### Exercise aim
Copy every line of the records exactly, without including the images.

=== Material provided ===

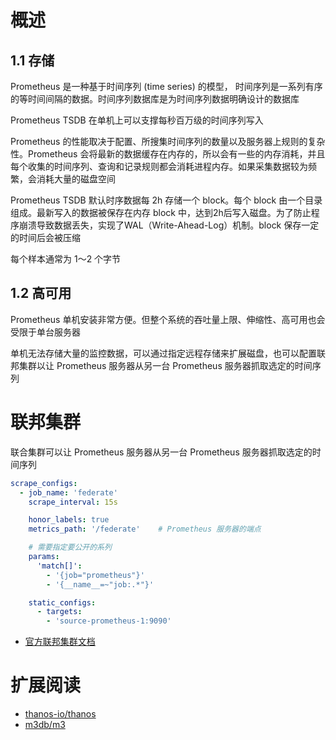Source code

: 

# 概述

## 1.1 存储

Prometheus 是一种基于时间序列 (time series) 的模型， 时间序列是一系列有序的等时间间隔的数据。时间序列数据库是为时间序列数据明确设计的数据库

Prometheus TSDB 在单机上可以支撑每秒百万级的时间序列写入

Prometheus 的性能取决于配置、所搜集时间序列的数量以及服务器上规则的复杂性。Prometheus 会将最新的数据缓存在内存的，所以会有一些的内存消耗，并且每个收集的时间序列、查询和记录规则都会消耗进程内存。如果采集数据较为频繁，会消耗大量的磁盘空间


Prometheus TSDB 默认时序数据每 2h 存储一个 block。每个 block 由一个目录组成。最新写入的数据被保存在内存 block 中，达到2h后写入磁盘。为了防止程序崩溃导致数据丢失，实现了WAL（Write-Ahead-Log）机制。block 保存一定的时间后会被压缩

每个样本通常为 1～2 个字节


## 1.2 高可用

Prometheus 单机安装非常方便。但整个系统的吞吐量上限、伸缩性、高可用也会受限于单台服务器

单机无法存储大量的监控数据，可以通过指定远程存储来扩展磁盘，也可以配置联邦集群以让 Prometheus 服务器从另一台 Prometheus 服务器抓取选定的时间序列



# 联邦集群

联合集群可以让 Prometheus 服务器从另一台 Prometheus 服务器抓取选定的时间序列

```yaml
scrape_configs:
  - job_name: 'federate'
    scrape_interval: 15s

    honor_labels: true
    metrics_path: '/federate'    # Prometheus 服务器的端点

    # 需要指定要公开的系列
    params:
      'match[]':
        - '{job="prometheus"}'
        - '{__name__=~"job:.*"}'

    static_configs:
      - targets:
        - 'source-prometheus-1:9090'
```

- [官方联邦集群文档](https://prometheus.io/docs/prometheus/latest/federation/)

# 扩展阅读

- [thanos-io/thanos](https://github.com/thanos-io/thanos)
- [m3db/m3](https://github.com/m3db/m3)
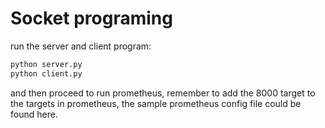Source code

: # Socket programing 
run the server and client program:

```bash
python server.py
python client.py
```

and then proceed to run prometheus, remember to add the 8000 target to the targets in prometheus, the sample prometheus config file could be found here.

​	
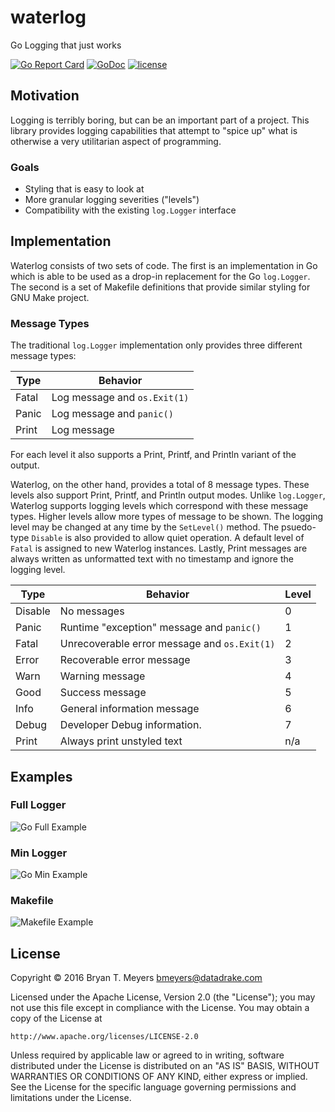 # waterlog
Go Logging that just works

[![Go Report Card](https://goreportcard.com/badge/github.com/DataDrake/waterlog)](https://goreportcard.com/report/github.com/DataDrake/waterlog) [![GoDoc](https://godoc.org/github.com/DataDrake/waterlog?status.svg)](https://godoc.org/github.com/DataDrake/waterlog) [![license](https://img.shields.io/github/license/DataDrake/waterlog.svg)]()

## Motivation
Logging is terribly boring, but can be an important part of a project. 
This library provides logging capabilities that attempt to "spice up"
what is otherwise a very utilitarian aspect of programming.

### Goals
* Styling that is easy to look at
* More granular logging severities ("levels")
* Compatibility with the existing ```log.Logger``` interface

## Implementation
Waterlog consists of two sets of code. The first is an implementation
in Go which is able to be used as a drop-in replacement for the Go
```log.Logger```. The second is a set of Makefile definitions that
provide similar styling for GNU Make project.

### Message Types
The traditional ```log.Logger``` implementation only provides three
different message types:

Type  | Behavior
----- | --------
Fatal | Log message and ```os.Exit(1)```
Panic | Log message and ```panic()```
Print | Log message

For each level it also supports a Print, Printf, and Println variant
of the output.

Waterlog, on the other hand, provides a total of 8 message types.
These levels also support Print, Printf, and Println output modes.
Unlike ```log.Logger```, Waterlog supports logging levels which
correspond with these message types. Higher levels allow more types
of message to be shown. The logging level may be changed at any time
by the ```SetLevel()``` method. The psuedo-type ```Disable``` is also
provided to allow quiet operation. A default level of ```Fatal``` is
assigned to new Waterlog instances. Lastly, Print messages are always
written as unformatted text with no timestamp and ignore the logging
level.

Type    | Behavior                                         | Level
------- | ------------------------------------------------ | -----
Disable | No messages                                      | 0
Panic   | Runtime "exception" message and ```panic()```    | 1
Fatal   | Unrecoverable error message and ```os.Exit(1)``` | 2
Error   | Recoverable error message                        | 3
Warn    | Warning message                                  | 4
Good    | Success message                                  | 5
Info    | General information message                      | 6
Debug   | Developer Debug information.                     | 7
Print   | Always print unstyled text                       | n/a

## Examples

### Full Logger

![Go Full Example](/images/go.png)

### Min Logger

![Go Min Example](/images/min.png)

### Makefile

![Makefile Example](/images/makefile.png)

## License

Copyright © 2016 Bryan T. Meyers <bmeyers@datadrake.com>

Licensed under the Apache License, Version 2.0 (the "License");
you may not use this file except in compliance with the License.
You may obtain a copy of the License at

    http://www.apache.org/licenses/LICENSE-2.0

Unless required by applicable law or agreed to in writing, software
distributed under the License is distributed on an "AS IS" BASIS,
WITHOUT WARRANTIES OR CONDITIONS OF ANY KIND, either express or implied.
See the License for the specific language governing permissions and
limitations under the License.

===

### Task response
Source code

: 

# 概述

## 1.1 存储

Prometheus 是一种基于时间序列 (time series) 的模型， 时间序列是一系列有序的等时间间隔的数据。时间序列数据库是为时间序列数据明确设计的数据库

Prometheus TSDB 在单机上可以支撑每秒百万级的时间序列写入

Prometheus 的性能取决于配置、所搜集时间序列的数量以及服务器上规则的复杂性。Prometheus 会将最新的数据缓存在内存的，所以会有一些的内存消耗，并且每个收集的时间序列、查询和记录规则都会消耗进程内存。如果采集数据较为频繁，会消耗大量的磁盘空间


Prometheus TSDB 默认时序数据每 2h 存储一个 block。每个 block 由一个目录组成。最新写入的数据被保存在内存 block 中，达到2h后写入磁盘。为了防止程序崩溃导致数据丢失，实现了WAL（Write-Ahead-Log）机制。block 保存一定的时间后会被压缩

每个样本通常为 1～2 个字节


## 1.2 高可用

Prometheus 单机安装非常方便。但整个系统的吞吐量上限、伸缩性、高可用也会受限于单台服务器

单机无法存储大量的监控数据，可以通过指定远程存储来扩展磁盘，也可以配置联邦集群以让 Prometheus 服务器从另一台 Prometheus 服务器抓取选定的时间序列



# 联邦集群

联合集群可以让 Prometheus 服务器从另一台 Prometheus 服务器抓取选定的时间序列

```yaml
scrape_configs:
  - job_name: 'federate'
    scrape_interval: 15s

    honor_labels: true
    metrics_path: '/federate'    # Prometheus 服务器的端点

    # 需要指定要公开的系列
    params:
      'match[]':
        - '{job="prometheus"}'
        - '{__name__=~"job:.*"}'

    static_configs:
      - targets:
        - 'source-prometheus-1:9090'
```

- [官方联邦集群文档](https://prometheus.io/docs/prometheus/latest/federation/)

# 扩展阅读

- [thanos-io/thanos](https://github.com/thanos-io/thanos)
- [m3db/m3](https://github.com/m3db/m3)
Source code

: # Socket programing 
run the server and client program:

```bash
python server.py
python client.py
```

and then proceed to run prometheus, remember to add the 8000 target to the targets in prometheus, the sample prometheus config file could be found here.

​	
 # waterlog
Go Logging that just works

[![Go Report Card](https://goreportcard.com/badge/github.com/DataDrake/waterlog)](https://goreportcard.com/report/github.com/DataDrake/waterlog) [![GoDoc](https://godoc.org/github.com/DataDrake/waterlog?status.svg)](https://godoc.org/github.com/DataDrake/waterlog) [![license](https://img.shields.io/github/license/DataDrake/waterlog.svg)]()

## Motivation
Logging is terribly boring, but can be an important part of a project. 
This library provides logging capabilities that attempt to "spice up"
what is otherwise a very utilitarian aspect of programming.

### Goals
* Styling that is easy to look at
* More granular logging severities ("levels")
* Compatibility with the existing ```log.Logger``` interface

## Implementation
Waterlog consists of two sets of code. The first is an implementation
in Go which is able to be used as a drop-in replacement for the Go
```log.Logger```. The second is a set of Makefile definitions that
provide similar styling for GNU Make project.

### Message Types
The traditional ```log.Logger``` implementation only provides three
different message types:

Type  | Behavior
----- | --------
Fatal | Log message and ```os.Exit(1)```
Panic | Log message and ```panic()```
Print | Log message

For each level it also supports a Print, Printf, and Println variant
of the output.

Waterlog, on the other hand, provides a total of 8 message types.
These levels also support Print, Printf, and Println output modes.
Unlike ```log.Logger```, Waterlog supports logging levels which
correspond with these message types. Higher levels allow more types
of message to be shown. The logging level may be changed at any time
by the ```SetLevel()``` method. The psuedo-type ```Disable``` is also
provided to allow quiet operation. A default level of ```Fatal``` is
assigned to new Waterlog instances. Lastly, Print messages are always
written as unformatted text with no timestamp and ignore the logging
level.

Type    | Behavior                                         | Level
------- | ------------------------------------------------ | -----
Disable | No messages                                      | 0
Panic   | Runtime "exception" message and ```panic()```    | 1
Fatal   | Unrecoverable error message and ```os.Exit(1)``` | 2
Error   | Recoverable error message                        | 3
Warn    | Warning message                                  | 4
Good    | Success message                                  | 5
Info    | General information message                      | 6
Debug   | Developer Debug information.                     | 7
Print   | Always print unstyled text                       | n/a

## Examples

### Full Logger

![Go Full Example](/images/go.png)

### Min Logger

![Go Min Example](/images/min.png)

### Makefile

![Makefile Example](/images/makefile.png)

## License

Copyright © 2016 Bryan T. Meyers <bmeyers@datadrake.com>

Licensed under the Apache License, Version 2.0 (the "License");
you may not use this file except in compliance with the License.
You may obtain a copy of the License at

    http://www.apache.org/licenses/LICENSE-2.0

Unless required by applicable law or agreed to in writing, software
distributed under the License is distributed on an "AS IS" BASIS,
WITHOUT WARRANTIES OR CONDITIONS OF ANY KIND, either express or implied.
See the License for the specific language governing permissions and
limitations under the License.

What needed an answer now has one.